Data extracted from a collection
____
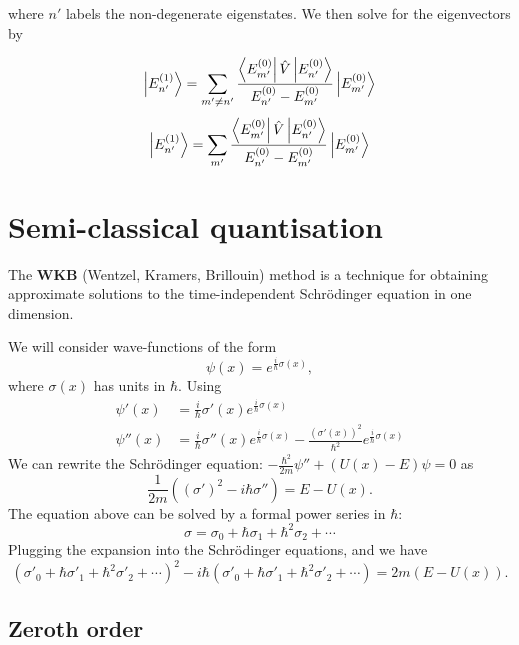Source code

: \documentclass[12pt, a4paper]{article}
\begin{document}
where \(n'\) labels the non-degenerate eigenstates. We then solve for the eigenvectors by
\begin{mdprop}
    \[ \ket{E_{n'}^{(1)}} = \sum_{m' \neq n'} \frac{\bra{E_{m'}^{(0)}}\hat{V}\ket{E_{n'}^{(0)}}}{E_{n'}^{(0)} - E_{m'}^{(0)}} \ket{E_{m'}^{(0)}} \]
\[ \ket{E_{n'}^{(1)}} = \sum_{m'} \frac{\bra{E_{m'}^{(0)}}\hat{V}\ket{E_{n'}^{(0)}}}{E_{n'}^{(0)} - E_{m'}^{(0)}} \ket{E_{m'}^{(0)}} \]
\end{mdprop}


\section{Semi-classical quantisation}

\begin{definition}
    The \textbf{WKB} (Wentzel, Kramers, Brillouin) method is a technique for obtaining approximate solutions to the time-independent Schrödinger equation in one dimension.
\end{definition}

\noindent We will consider wave-functions of the form
\[\psi(x) = e^{\frac{i}{\hbar} \sigma(x)},\]
where \(\sigma(x)\) has units in \(\hbar\). Using
\[\begin{aligned}
    \psi'(x) &=\frac{i}{\hbar} \sigma'(x) e^{\frac{i}{\hbar} \sigma(x)}\\
    \psi''(x) &= \frac{i}{\hbar} \sigma''(x) e^{\frac{i}{\hbar} \sigma(x)}-\frac{(\sigma'(x))^2}{\hbar^2}e^{\frac{i}{\hbar} \sigma(x)}
\end{aligned}\]
We can rewrite the Schrödinger equation: \(-\frac{\hbar^2}{2m}\psi''+(U(x)-E)\psi=0\) as 
\[\frac{1}{2m} \left( (\sigma')^2-i\hbar \sigma'' \right)=E-U(x).\]
The equation above can be solved by a formal power series in \(\hbar\):
\[\sigma = \sigma_0 + \hbar\sigma_1+ \hbar^2 \sigma_2 +\cdots\]
Plugging the expansion into the Schrödinger equations, and we have 
\[(\sigma'_0 + \hbar\sigma'_1+ \hbar^2 \sigma'_2 +\cdots)^2-i\hbar\left( \sigma'_0 + \hbar\sigma'_1+ \hbar^2 \sigma'_2 +\cdots \right)=2m(E-U(x)).\]

\subsection{Zeroth order}
\end{document}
____
▸ EXERCISE GOAL
Each line above holding the string "cdots" counts once; please report the total and nothing more.

▸ RESULT FOR THIS EXERCISE
2